Any designation of a Subsidiary of Penn National as an Unrestricted
Subsidiary will be evidenced to the trustee by filing with the trustee a
certified copy of the Board Resolution giving effect to such designation and an
officers' certificate certifying that such designation complied with the
preceding conditions and was permitted by the covenant described above under the
caption "--Certain Covenants--Restricted Payments." If, at any time, any
Unrestricted Subsidiary would fail to meet the preceding requirements as an
Unrestricted Subsidiary, it will thereafter cease to be an Unrestricted
Subsidiary for purposes of the indenture and any Indebtedness of such Subsidiary
will be deemed to be incurred by a Restricted Subsidiary of Penn National as of
such date and, if such Indebtedness is not permitted to be incurred as of such
date under the covenant described under the caption "--Certain
Covenants--Incurrence of Indebtedness and Issuance of Preferred Stock," Penn
National will be in default of such covenant.
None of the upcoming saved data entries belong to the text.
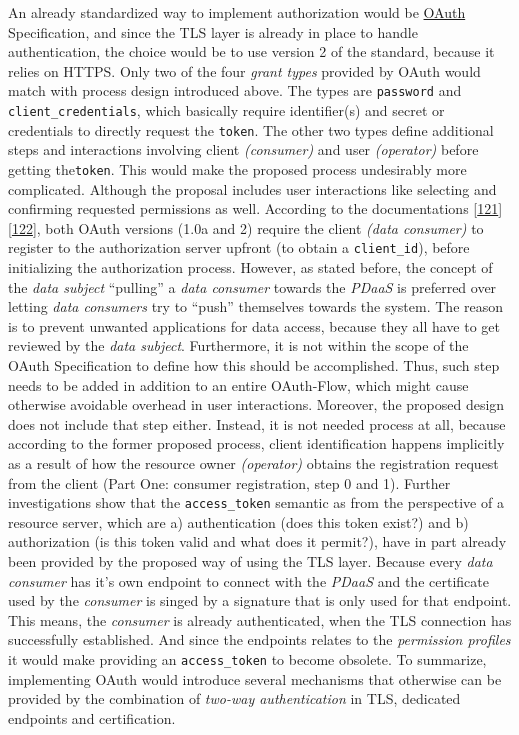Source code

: \documentclass[12pt,english,a4paper,titlepage,cleardoublepage=empty,dottedtoc]{report}
\begin{document}
An already standardized way to implement authorization would be
\protect\hyperlink{link_oauth}{OAuth} Specification, and since the TLS
layer is already in place to handle authentication, the choice would be
to use version 2 of the standard, because it relies on HTTPS. Only two
of the four \emph{grant types} provided by OAuth would match with
process design introduced above. The types are \texttt{password} and
\texttt{client\_credentials}, which basically require identifier(s) and
secret or credentials to directly request the \texttt{token}. The other
two types define additional steps and interactions involving client
\emph{(consumer)} and user \emph{(operator)} before getting
the\texttt{token}. This would make the proposed process undesirably more
complicated. Although the proposal includes user interactions like
selecting and confirming requested permissions as well. According to the
documentations
{[}\protect\hyperlink{ref-web_spec_oauth-1a_client-reg}{121}{]}
{[}\protect\hyperlink{ref-web_spec_oauth-2_client-reg}{122}{]}, both
OAuth versions (1.0a and 2) require the client \emph{(data consumer)} to
register to the authorization server upfront (to obtain a
\texttt{client\_id}), before initializing the authorization process.
However, as stated before, the concept of the \emph{data subject}
``pulling'' a \emph{data consumer} towards the \emph{PDaaS} is preferred
over letting \emph{data consumers} try to ``push'' themselves towards
the system. The reason is to prevent unwanted applications for data
access, because they all have to get reviewed by the \emph{data
subject}. Furthermore, it is not within the scope of the OAuth
Specification to define how this should be accomplished. Thus, such step
needs to be added in addition to an entire OAuth-Flow, which might cause
otherwise avoidable overhead in user interactions. Moreover, the
proposed design does not include that step either. Instead, it is not
needed process at all, because according to the former proposed process,
client identification happens implicitly as a result of how the resource
owner \emph{(operator)} obtains the registration request from the client
(Part One: consumer registration, step 0 and 1). Further investigations
show that the \texttt{access\_token} semantic as from the perspective of
a resource server, which are a) authentication (does this token exist?)
and b) authorization (is this token valid and what does it permit?),
have in part already been provided by the proposed way of using the TLS
layer. Because every \emph{data consumer} has it's own endpoint to
connect with the \emph{PDaaS} and the certificate used by the
\emph{consumer} is singed by a signature that is only used for that
endpoint. This means, the \emph{consumer} is already authenticated, when
the TLS connection has successfully established. And since the endpoints
relates to the \emph{permission profiles} it would make providing an
\texttt{access\_token} to become obsolete. To summarize, implementing
OAuth would introduce several mechanisms that otherwise can be provided
by the combination of \emph{two-way authentication} in TLS, dedicated
endpoints and certification.
\end{document}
The Board of Directors of Penn
National may at any time designate any Unrestricted Subsidiary to be a
Restricted Subsidiary; provided that such designation will be deemed to be an
incurrence of Indebtedness by a Restricted Subsidiary of Penn National of any
outstanding Indebtedness of such Unrestricted Subsidiary and such designation
will only be permitted if (1) such Indebtedness is permitted under the covenant
described under the caption "--Certain Covenants--Incurrence of Indebtedness and
Issuance of Preferred Stock," calculated on a pro forma basis as if such
designation had occurred at the beginning of the four-quarter reference period;
and (2) no Default or Event of Default would be in existence following such
designation.
"VOTING STOCK" of any Person as of any date means the Capital Stock of such
Person that is at the time entitled to vote in the election of the Board of
Directors of such Person.
"WEIGHTED AVERAGE LIFE TO MATURITY" means, when applied to any Indebtedness
at any date, the number of years obtained by dividing:
(1) the sum of the products obtained by multiplying (a) the amount of each
then remaining installment, sinking fund, serial maturity or other
required payments of principal, including payment at final maturity, in
respect of the Indebtedness, by (b) the number of years (calculated to
the nearest one-twelfth) that will elapse between such date and the
making of such payment; by
(2) the then outstanding principal amount of such Indebtedness.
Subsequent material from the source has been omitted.